In recent years, Ian White has embarked on a variety of more public art forms to express his ideas about the defects of modern society. One of his most imaginative efforts was a 1993 installation entitled "25 Will Get You 25: Read 'Em And Weep" (Figure 7). Repainting a standard vending machine for children found in most American supermarkets, he transformed the instrument from a mildly innocuous revenue producer to a forum for education and social criticism. Encouraging audience participation, White has inserted 8 different plastic guns in containers, each with a printed message providing statistics about violence, crime, and guns, especially in African American communities. Some of the plastic containers have miniature handcuffs, the 20th century symbol of slave era shackles. Together, these visual replicas inform young people of the deeper historical roots of the dangers they face daily. They suggest too that these same adolescents must take some personal responsibility in alleviating the present problems by refocusing their energies on more positive activities.

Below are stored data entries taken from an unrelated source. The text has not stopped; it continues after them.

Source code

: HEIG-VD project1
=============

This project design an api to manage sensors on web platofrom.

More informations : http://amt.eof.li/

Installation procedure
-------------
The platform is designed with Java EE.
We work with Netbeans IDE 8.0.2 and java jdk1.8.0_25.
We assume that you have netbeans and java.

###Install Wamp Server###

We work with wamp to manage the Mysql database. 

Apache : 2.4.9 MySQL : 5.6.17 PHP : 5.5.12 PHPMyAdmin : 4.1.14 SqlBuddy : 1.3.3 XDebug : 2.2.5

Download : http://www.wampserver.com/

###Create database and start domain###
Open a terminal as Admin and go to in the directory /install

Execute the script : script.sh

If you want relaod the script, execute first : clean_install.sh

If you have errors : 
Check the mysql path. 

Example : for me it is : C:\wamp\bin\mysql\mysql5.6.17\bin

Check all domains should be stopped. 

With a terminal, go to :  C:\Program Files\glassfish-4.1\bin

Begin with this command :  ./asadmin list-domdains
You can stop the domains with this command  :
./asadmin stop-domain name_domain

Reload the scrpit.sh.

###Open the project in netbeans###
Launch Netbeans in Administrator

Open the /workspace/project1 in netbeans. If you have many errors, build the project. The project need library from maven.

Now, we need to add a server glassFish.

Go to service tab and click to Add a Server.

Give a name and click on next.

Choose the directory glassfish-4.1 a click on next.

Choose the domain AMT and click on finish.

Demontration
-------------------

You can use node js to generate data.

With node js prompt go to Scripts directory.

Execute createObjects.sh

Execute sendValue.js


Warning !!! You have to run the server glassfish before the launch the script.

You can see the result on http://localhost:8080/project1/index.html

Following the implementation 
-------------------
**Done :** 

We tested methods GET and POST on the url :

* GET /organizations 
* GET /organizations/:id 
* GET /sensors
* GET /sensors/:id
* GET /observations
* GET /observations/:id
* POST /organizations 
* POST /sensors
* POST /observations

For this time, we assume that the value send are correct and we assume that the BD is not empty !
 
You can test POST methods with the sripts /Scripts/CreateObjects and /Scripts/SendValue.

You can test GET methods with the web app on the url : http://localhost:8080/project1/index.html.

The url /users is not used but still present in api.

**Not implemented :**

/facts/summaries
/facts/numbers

In 1994, the artist executed a "guerrilla" artwork that reinforced several of the artistic themes of his entire creative career. Under cover of darkness, he installed a site-specific mural (Figure 8) on a retaining wall on Forest Lawn Drive in North Hollywood. This road is located near the Gene Autry Western Heritage Museum, Travel Town, and Forest Lawn Memorial Park and Mortuary. The mural depicts three real estate signs with the names of these three attractions. The images below the text contain a combination of the Native American cosmos shield and the West African mandala.
As White explains in a news release accompanying this guerrilla effort, the work's content and context are closely linked. The Autry Museum romanticizes the Western frontier and trivializes Native Americans' contributions to frontier development. Travel Town honors American railroad history without revealing any of the detrimental human and environmental consequences of this history. Forest Lawn Cemetery, itself a well known tourist site in Los Angeles, is an example of a European burial ground that receives uncritical attention and unconditional protection. White's positioning of the work is intended to raise issues of the historical treatment of various indigenous peoples.
Only 30 years old, Ian White has already established a notable record of effective political art. His recent efforts suggest an increasing sense of scale and complexity, particularly his public projects that involve substantial audience participation. A fine representative of the growing community of Los Angeles-based African American artists, his unique vision continues the struggle against the various injustices of modern society.
I gratefully acknowledge the support of the UCLA Institute of American Cultures and the Center for African American Studies in providing support for this article.